There’s even a time when the boy stops looking around wondering where you are, when his uncertainty has instead become courage. And that’s good. That’s what you were there for.
It’s called growing up. For both you and the boy. All those falls after all those years, they do still sting and leave bruises and maybe some scars that won’t ever go away. For the boy, too. But it’s his fight now if that’s how he wants it, you know, since he’s pretty much mastered the potty and the two-wheeler, which means the rest must be easy, and sometimes it is and usually it’s not.
This isn’t to say that Chris Lincecum had it right and his boy, Tim, had it wrong. Or the opposite. It is to say that it is complicated. And it is to say that the story Tim told Wednesday afternoon in front of his locker here was first a sweet ode to the father and the boy and then, perhaps, a happy ending for the pitching coach and the pitcher.
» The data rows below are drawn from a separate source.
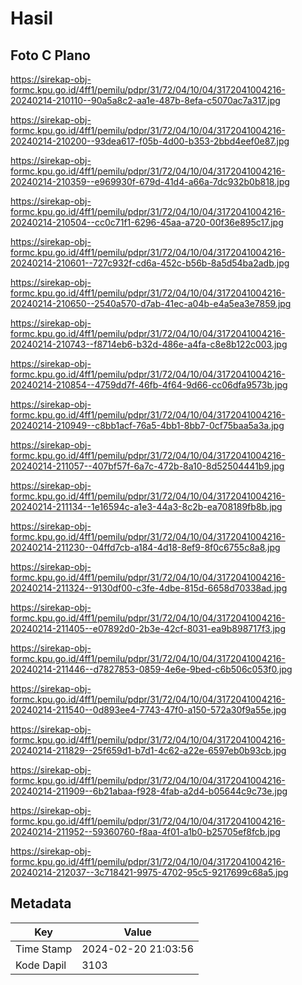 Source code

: # Hasil

## Foto C Plano

https://sirekap-obj-formc.kpu.go.id/4ff1/pemilu/pdpr/31/72/04/10/04/3172041004216-20240214-210110--90a5a8c2-aa1e-487b-8efa-c5070ac7a317.jpg

https://sirekap-obj-formc.kpu.go.id/4ff1/pemilu/pdpr/31/72/04/10/04/3172041004216-20240214-210200--93dea617-f05b-4d00-b353-2bbd4eef0e87.jpg

https://sirekap-obj-formc.kpu.go.id/4ff1/pemilu/pdpr/31/72/04/10/04/3172041004216-20240214-210359--e969930f-679d-41d4-a66a-7dc932b0b818.jpg

https://sirekap-obj-formc.kpu.go.id/4ff1/pemilu/pdpr/31/72/04/10/04/3172041004216-20240214-210504--cc0c71f1-6296-45aa-a720-00f36e895c17.jpg

https://sirekap-obj-formc.kpu.go.id/4ff1/pemilu/pdpr/31/72/04/10/04/3172041004216-20240214-210601--727c932f-cd6a-452c-b56b-8a5d54ba2adb.jpg

https://sirekap-obj-formc.kpu.go.id/4ff1/pemilu/pdpr/31/72/04/10/04/3172041004216-20240214-210650--2540a570-d7ab-41ec-a04b-e4a5ea3e7859.jpg

https://sirekap-obj-formc.kpu.go.id/4ff1/pemilu/pdpr/31/72/04/10/04/3172041004216-20240214-210743--f8714eb6-b32d-486e-a4fa-c8e8b122c003.jpg

https://sirekap-obj-formc.kpu.go.id/4ff1/pemilu/pdpr/31/72/04/10/04/3172041004216-20240214-210854--4759dd7f-46fb-4f64-9d66-cc06dfa9573b.jpg

https://sirekap-obj-formc.kpu.go.id/4ff1/pemilu/pdpr/31/72/04/10/04/3172041004216-20240214-210949--c8bb1acf-76a5-4bb1-8bb7-0cf75baa5a3a.jpg

https://sirekap-obj-formc.kpu.go.id/4ff1/pemilu/pdpr/31/72/04/10/04/3172041004216-20240214-211057--407bf57f-6a7c-472b-8a10-8d52504441b9.jpg

https://sirekap-obj-formc.kpu.go.id/4ff1/pemilu/pdpr/31/72/04/10/04/3172041004216-20240214-211134--1e16594c-a1e3-44a3-8c2b-ea708189fb8b.jpg

https://sirekap-obj-formc.kpu.go.id/4ff1/pemilu/pdpr/31/72/04/10/04/3172041004216-20240214-211230--04ffd7cb-a184-4d18-8ef9-8f0c6755c8a8.jpg

https://sirekap-obj-formc.kpu.go.id/4ff1/pemilu/pdpr/31/72/04/10/04/3172041004216-20240214-211324--9130df00-c3fe-4dbe-815d-6658d70338ad.jpg

https://sirekap-obj-formc.kpu.go.id/4ff1/pemilu/pdpr/31/72/04/10/04/3172041004216-20240214-211405--e07892d0-2b3e-42cf-8031-ea9b898717f3.jpg

https://sirekap-obj-formc.kpu.go.id/4ff1/pemilu/pdpr/31/72/04/10/04/3172041004216-20240214-211446--d7827853-0859-4e6e-9bed-c6b506c053f0.jpg

https://sirekap-obj-formc.kpu.go.id/4ff1/pemilu/pdpr/31/72/04/10/04/3172041004216-20240214-211540--0d893ee4-7743-47f0-a150-572a30f9a55e.jpg

https://sirekap-obj-formc.kpu.go.id/4ff1/pemilu/pdpr/31/72/04/10/04/3172041004216-20240214-211829--25f659d1-b7d1-4c62-a22e-6597eb0b93cb.jpg

https://sirekap-obj-formc.kpu.go.id/4ff1/pemilu/pdpr/31/72/04/10/04/3172041004216-20240214-211909--6b21abaa-f928-4fab-a2d4-b05644c9c73e.jpg

https://sirekap-obj-formc.kpu.go.id/4ff1/pemilu/pdpr/31/72/04/10/04/3172041004216-20240214-211952--59360760-f8aa-4f01-a1b0-b25705ef8fcb.jpg

https://sirekap-obj-formc.kpu.go.id/4ff1/pemilu/pdpr/31/72/04/10/04/3172041004216-20240214-212037--3c718421-9975-4702-95c5-9217699c68a5.jpg


## Metadata

| Key        | Value               |
| ---------- | ------------------- |
| Time Stamp | 2024-02-20 21:03:56 |
| Kode Dapil | 3103                |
Tim Lincecum arrived in San Francisco Giants camp wearing a trucker cap, his hair again shoulder length. He’d finished last season in the bullpen, and so deep in it he’d registered all of five outs in the Giants’ 17-game postseason run to their third championship in five seasons. Any deeper, in fact, he’d have been one of those tomato plants bullpen coaches are constantly nurturing to pass the time between pitching changes. Taken as a whole, Lincecum’s season was the third in a row that was not to the standards of his former being, that being the pitcher who’d won Cy Young Awards in his first two full seasons and been generally masterful for two seasons after that.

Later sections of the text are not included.